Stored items

⁂

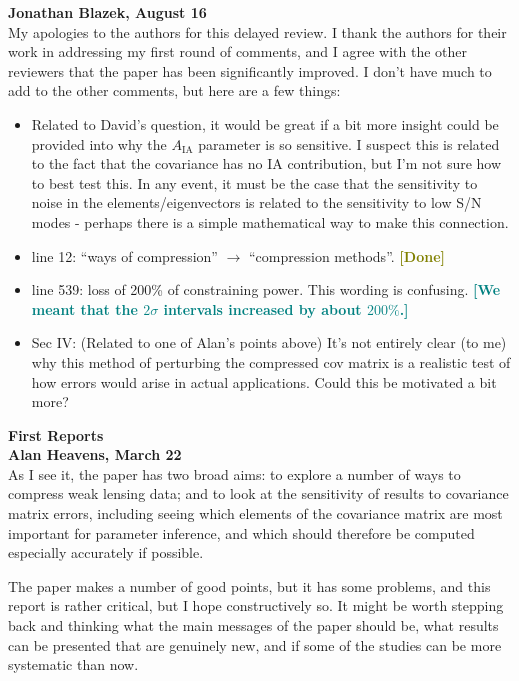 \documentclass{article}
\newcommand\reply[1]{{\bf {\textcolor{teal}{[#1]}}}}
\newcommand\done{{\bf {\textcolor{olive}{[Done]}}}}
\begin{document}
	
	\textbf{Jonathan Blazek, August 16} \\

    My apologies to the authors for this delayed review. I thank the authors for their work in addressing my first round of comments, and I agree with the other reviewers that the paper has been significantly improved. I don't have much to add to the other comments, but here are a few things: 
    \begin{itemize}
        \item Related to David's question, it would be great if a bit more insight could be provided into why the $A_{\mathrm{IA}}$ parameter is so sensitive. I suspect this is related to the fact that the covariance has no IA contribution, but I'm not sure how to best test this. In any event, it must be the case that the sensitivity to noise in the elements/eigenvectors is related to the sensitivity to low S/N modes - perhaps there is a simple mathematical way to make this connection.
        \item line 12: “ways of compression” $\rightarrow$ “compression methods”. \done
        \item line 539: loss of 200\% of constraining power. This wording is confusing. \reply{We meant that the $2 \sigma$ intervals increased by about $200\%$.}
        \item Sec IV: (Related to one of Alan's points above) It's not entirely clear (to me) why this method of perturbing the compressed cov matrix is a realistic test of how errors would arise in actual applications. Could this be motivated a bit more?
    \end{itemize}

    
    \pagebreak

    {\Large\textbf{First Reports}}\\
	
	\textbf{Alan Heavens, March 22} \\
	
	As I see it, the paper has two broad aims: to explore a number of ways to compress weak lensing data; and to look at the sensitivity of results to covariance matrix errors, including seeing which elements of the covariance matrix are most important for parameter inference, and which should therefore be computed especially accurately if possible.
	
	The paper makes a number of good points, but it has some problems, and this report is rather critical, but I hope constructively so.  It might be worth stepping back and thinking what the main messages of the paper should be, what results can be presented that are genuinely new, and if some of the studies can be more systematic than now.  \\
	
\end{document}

⁂

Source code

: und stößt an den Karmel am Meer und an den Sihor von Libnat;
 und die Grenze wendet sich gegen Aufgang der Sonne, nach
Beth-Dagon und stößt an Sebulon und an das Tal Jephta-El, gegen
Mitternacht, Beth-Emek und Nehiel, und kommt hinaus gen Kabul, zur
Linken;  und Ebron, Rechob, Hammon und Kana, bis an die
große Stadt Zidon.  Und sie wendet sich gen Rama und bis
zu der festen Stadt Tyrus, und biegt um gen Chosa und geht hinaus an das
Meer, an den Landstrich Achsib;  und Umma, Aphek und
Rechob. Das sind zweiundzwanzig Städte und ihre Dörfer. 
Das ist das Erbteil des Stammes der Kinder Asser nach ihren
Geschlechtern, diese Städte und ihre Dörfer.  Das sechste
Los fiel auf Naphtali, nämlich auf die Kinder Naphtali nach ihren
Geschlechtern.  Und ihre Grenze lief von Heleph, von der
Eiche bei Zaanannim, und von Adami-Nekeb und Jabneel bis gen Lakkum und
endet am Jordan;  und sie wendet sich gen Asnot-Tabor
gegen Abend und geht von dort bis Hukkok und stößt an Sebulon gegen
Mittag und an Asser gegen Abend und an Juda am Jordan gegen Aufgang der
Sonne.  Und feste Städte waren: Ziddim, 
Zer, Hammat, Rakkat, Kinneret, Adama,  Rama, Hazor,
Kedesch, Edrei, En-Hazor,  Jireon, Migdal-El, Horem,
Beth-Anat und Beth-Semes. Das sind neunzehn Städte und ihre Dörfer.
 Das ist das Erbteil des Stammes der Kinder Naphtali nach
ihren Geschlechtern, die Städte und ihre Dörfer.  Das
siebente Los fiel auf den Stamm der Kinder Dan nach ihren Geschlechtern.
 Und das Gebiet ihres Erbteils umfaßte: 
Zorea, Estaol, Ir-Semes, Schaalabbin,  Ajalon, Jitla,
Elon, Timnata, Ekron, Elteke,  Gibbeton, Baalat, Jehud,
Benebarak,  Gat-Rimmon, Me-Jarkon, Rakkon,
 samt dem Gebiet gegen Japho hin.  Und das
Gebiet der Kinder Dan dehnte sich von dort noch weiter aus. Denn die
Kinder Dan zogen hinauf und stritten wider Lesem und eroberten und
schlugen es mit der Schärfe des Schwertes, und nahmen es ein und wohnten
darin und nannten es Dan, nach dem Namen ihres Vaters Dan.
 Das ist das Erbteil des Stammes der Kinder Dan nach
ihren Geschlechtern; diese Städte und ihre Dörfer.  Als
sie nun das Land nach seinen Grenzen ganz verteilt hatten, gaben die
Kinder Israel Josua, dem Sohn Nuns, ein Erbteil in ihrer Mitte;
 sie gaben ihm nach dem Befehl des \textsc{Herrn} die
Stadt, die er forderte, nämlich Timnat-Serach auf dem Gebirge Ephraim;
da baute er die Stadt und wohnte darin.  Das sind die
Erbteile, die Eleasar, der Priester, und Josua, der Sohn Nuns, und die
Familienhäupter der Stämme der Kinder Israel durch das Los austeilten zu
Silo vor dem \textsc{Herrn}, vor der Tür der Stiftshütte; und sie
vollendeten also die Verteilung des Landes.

⁂

Return each line among the entries that holds the word "done".

[Answer to the exercise]
\newcommand\done{{\bf {\textcolor{olive}{[Done]}}}}
        \item line 12: “ways of compression” $\rightarrow$ “compression methods”. \done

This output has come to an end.